A 2011 Havells-Sylvania survey found that 85% of LED lamp buyers were unhappy with the quality of the light and would not be buying again. So there’s a lot of work still to be done.
Getting light right
The market is split into a few sections. The residential market is one big one. But the real prize is the commercial market – things like offices, shops and industrial units.
To win these markets companies will have to get the product just right. You need the right kind of lighting in the office, to keep employees happy. The wrong type of light can make supermarket vegetables look blue and horrible. Architects like the idea of illuminating their creations in many colours. And factories need a good reason to replace strip lighting, which already functions adequately.
LED companies need to define their target markets and their place in the supply chain. It is not just a matter of making a light bulb. LED lights are made of semiconductor chips that emit light. These are then packaged into units that convert narrow spectrum light into broad spectrum. The next step sees these LED packages placed into modules containing electronics and additional optics. Finally, the module has to be built into the rest of the lighting system, including the control panel.
LED chips are the key determinant of cost and quality. Good LED chips make a lot of light and not a lot heat. And the choice of material is key.
This choice of substrate says Edison, is “the key strategic battleground”. 90% of commercial LED devices use an aluminium oxide substrate, while most of the remaining 10% use silicon carbide.
However a number of companies, including Toshiba, Lattice Power and Plessey Semiconductor have released LEDs based on new gallium nitride on silicon (GaN-on-silicon) substrates. These are tricky to make, and wafer yields need to improve at least ten-fold for them to become commercially viable.
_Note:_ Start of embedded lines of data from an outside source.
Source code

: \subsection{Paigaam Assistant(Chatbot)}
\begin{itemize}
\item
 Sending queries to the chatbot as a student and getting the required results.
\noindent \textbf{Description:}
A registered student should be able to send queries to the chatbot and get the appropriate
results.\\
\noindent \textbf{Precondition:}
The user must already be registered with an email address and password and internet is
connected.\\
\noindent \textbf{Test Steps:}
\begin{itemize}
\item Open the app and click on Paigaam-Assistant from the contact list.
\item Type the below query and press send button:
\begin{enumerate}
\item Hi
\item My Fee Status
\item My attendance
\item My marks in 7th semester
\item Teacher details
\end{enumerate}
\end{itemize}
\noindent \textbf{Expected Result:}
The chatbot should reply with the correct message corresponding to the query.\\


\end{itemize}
Each material has its own advantages. While aluminium oxide is likely to remain dominant, GaN wafers are a highly efficient way of producing light. They could turn out to be the standard where very intense light is needed.
So who’s winning?
Another important factor is the quality of light. LEDs do not produce the natural colour we’re familiar with. The shade of light emitted from white LEDs is softened using phosphor. An alternative is to mix this harsh white light with other colours within the same package, a conformation that also offers the chance of varying the colour. This is the approach used by Photonstar’s Chromawhite technology.
A second option involves the use of ‘quantum dots’ – tiny particles of semiconductor material that can tune the colour of light. Nanoco signed a joint venture with Osram in 2011 to do exactly that.
Weighing it all up Edison likes Dialight (LSE: DIA), Photonstar (AIM: PSL) and Nanoco (AIM: NANO); while it says that Aixtron (Nasdaq: AIXG) and Veeco (Nasdaq: VECO) “look the most reliable beneficiaries from mass market LED uptake.”